→ **Exercise**: Filter the records below, keeping only lines with the string "tvMaxTemp".

(Items from a data source)
__________________________________________________
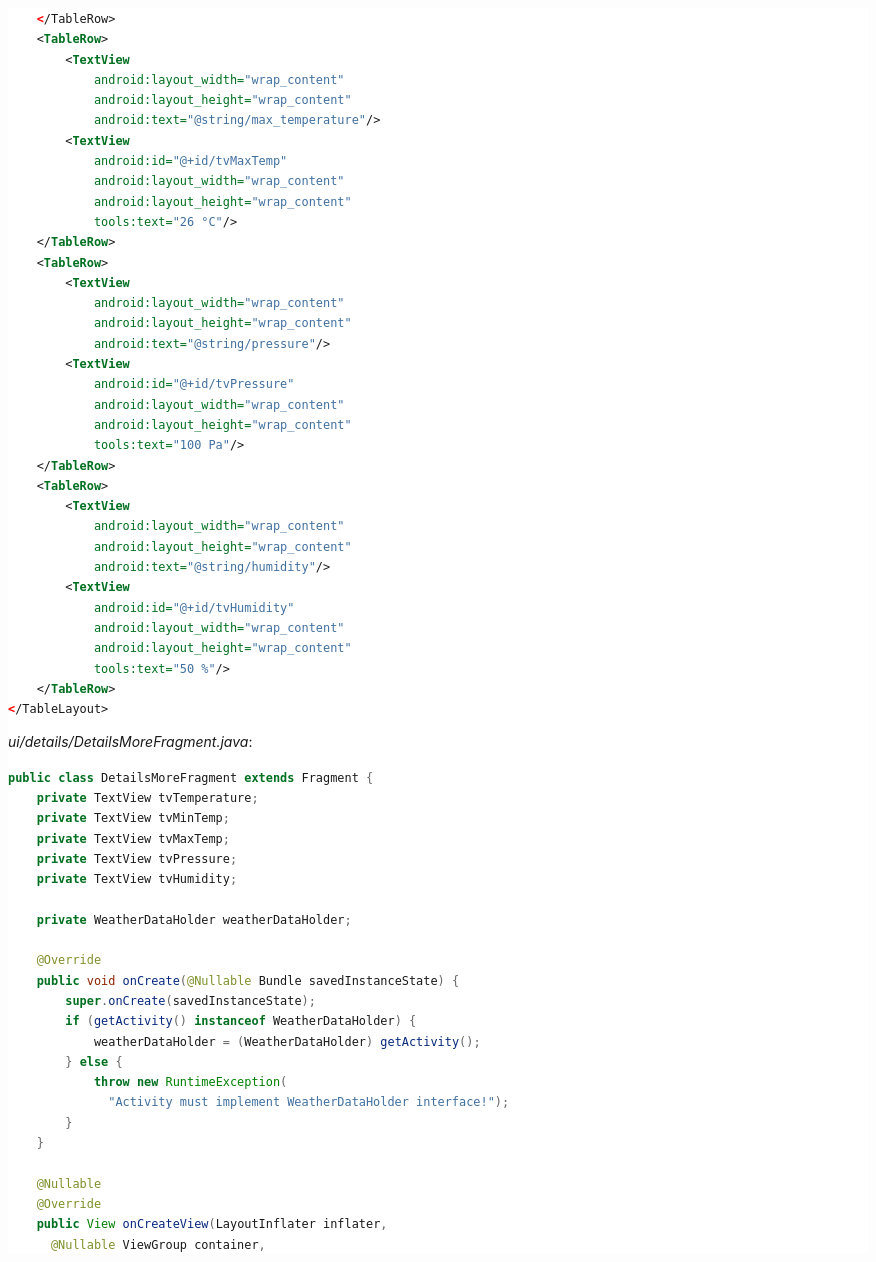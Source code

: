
 ```xml
    </TableRow>
    <TableRow>
        <TextView
            android:layout_width="wrap_content"
            android:layout_height="wrap_content"
            android:text="@string/max_temperature"/>
        <TextView
            android:id="@+id/tvMaxTemp"
            android:layout_width="wrap_content"
            android:layout_height="wrap_content"
            tools:text="26 °C"/>
    </TableRow>
    <TableRow>
        <TextView
            android:layout_width="wrap_content"
            android:layout_height="wrap_content"
            android:text="@string/pressure"/>
        <TextView
            android:id="@+id/tvPressure"
            android:layout_width="wrap_content"
            android:layout_height="wrap_content"
            tools:text="100 Pa"/>
    </TableRow>
    <TableRow>
        <TextView
            android:layout_width="wrap_content"
            android:layout_height="wrap_content"
            android:text="@string/humidity"/>
        <TextView
            android:id="@+id/tvHumidity"
            android:layout_width="wrap_content"
            android:layout_height="wrap_content"
            tools:text="50 %"/>
    </TableRow>
</TableLayout>
```

*ui/details/DetailsMoreFragment.java*:

```java
public class DetailsMoreFragment extends Fragment {
    private TextView tvTemperature;
    private TextView tvMinTemp;
    private TextView tvMaxTemp;
    private TextView tvPressure;
    private TextView tvHumidity;

    private WeatherDataHolder weatherDataHolder;

    @Override
    public void onCreate(@Nullable Bundle savedInstanceState) {
        super.onCreate(savedInstanceState);
        if (getActivity() instanceof WeatherDataHolder) {
            weatherDataHolder = (WeatherDataHolder) getActivity();
        } else {
            throw new RuntimeException(
              "Activity must implement WeatherDataHolder interface!");
        }
    }

    @Nullable
    @Override
    public View onCreateView(LayoutInflater inflater, 
      @Nullable ViewGroup container,
```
__________________________________________________
→ **Worked solution**:
            android:id="@+id/tvMaxTemp"
    private TextView tvMaxTemp;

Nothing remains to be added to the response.